La vida, al final, se convierte en un misterio lleno de detalles insignificantes que parecen pasar desapercibidos, pero que en realidad son pequeñas ventanas hacia algo más grande. Tal vez en el susurro de una brisa, en el sonido de un río que corre entre piedras antiguas, o en la quietud de una noche sin luna, hay respuestas que no necesitan palabras, porque están ahí, aguardando a quien quiera detenerse a sentirlas. Hay un tipo de verdad que no se grita, que no se muestra de inmediato, pero que permanece, esperando a ser encontrada en los rincones más íntimos de la conciencia.
Y, en el fondo, la pregunta siempre vuelve: ¿por qué nos resulta tan difícil reconocer lo que de verdad anhelamos? Nos decimos que queremos paz, que buscamos felicidad, pero cuántas veces confundimos esos deseos con satisfacciones pasajeras, con momentos fugaces que se disuelven antes de que logremos sostenerlos. Tal vez la verdadera paz no radica en obtener algo, sino en aprender a habitar el silencio que existe dentro de nosotros, en aceptar la incertidumbre como parte de nuestro ser. Quizás, en lugar de buscar respuestas, la tarea consiste en aprender a vivir con la pregunta intacta, como una flor que jamás pierde su misterio.

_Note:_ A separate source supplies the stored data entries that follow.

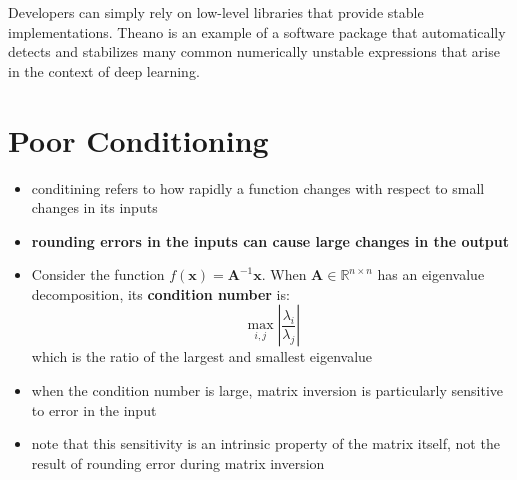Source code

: \documentclass[11pt, twocolumn]{report}
\def\realnumbers{\mathbb{R}}
\begin{document}
Developers can simply rely on low-level libraries that provide stable
implementations.  Theano is an example of a software package that automatically
detects and stabilizes many common numerically unstable expressions that arise
in the context of deep learning.

\section{Poor Conditioning}
\begin{itemize}
  \item conditining refers to how rapidly a function changes with respect to
    small changes in its inputs
  \item \textbf{rounding errors in the inputs can cause large changes in the
      output}
  \item Consider the function $f(\bm{x}) = \bm{A}^{-1}\bm{x}$. When $\bm{A} \in
    \realnumbers^{n \times n}$ has an eigenvalue decomposition, its
    \textbf{condition number} is:
    \begin{equation}
      \max_{i, j} \left|\frac{\lambda_i}{\lambda_j}\right|
    \end{equation}
    which is the ratio of the largest and smallest eigenvalue
    \item when the condition number is large, matrix inversion is particularly
      sensitive to error in the input
    \item note that this sensitivity is an intrinsic property of the matrix
      itself, not the result of rounding error during matrix inversion
\end{itemize}
\end{document}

Y qué decir de los sueños de juventud, de esas promesas que nos hicimos en secreto cuando aún creíamos que el tiempo era infinito. Esos sueños, aunque parecieran haber quedado atrás, siguen vivos en algún rincón de la memoria, como destellos de una versión de nosotros mismos que nunca se desvaneció del todo. Tal vez solo esperan a que decidamos regresar, a que nos atrevamos a mirarlos de nuevo sin miedo, a recordar lo que deseábamos antes de que el mundo nos enseñara a ser cautelosos. En esos sueños antiguos tal vez se ocultan pistas de lo que realmente somos, fragmentos de una identidad que nos hemos encargado de cubrir con capas de expectativas ajenas.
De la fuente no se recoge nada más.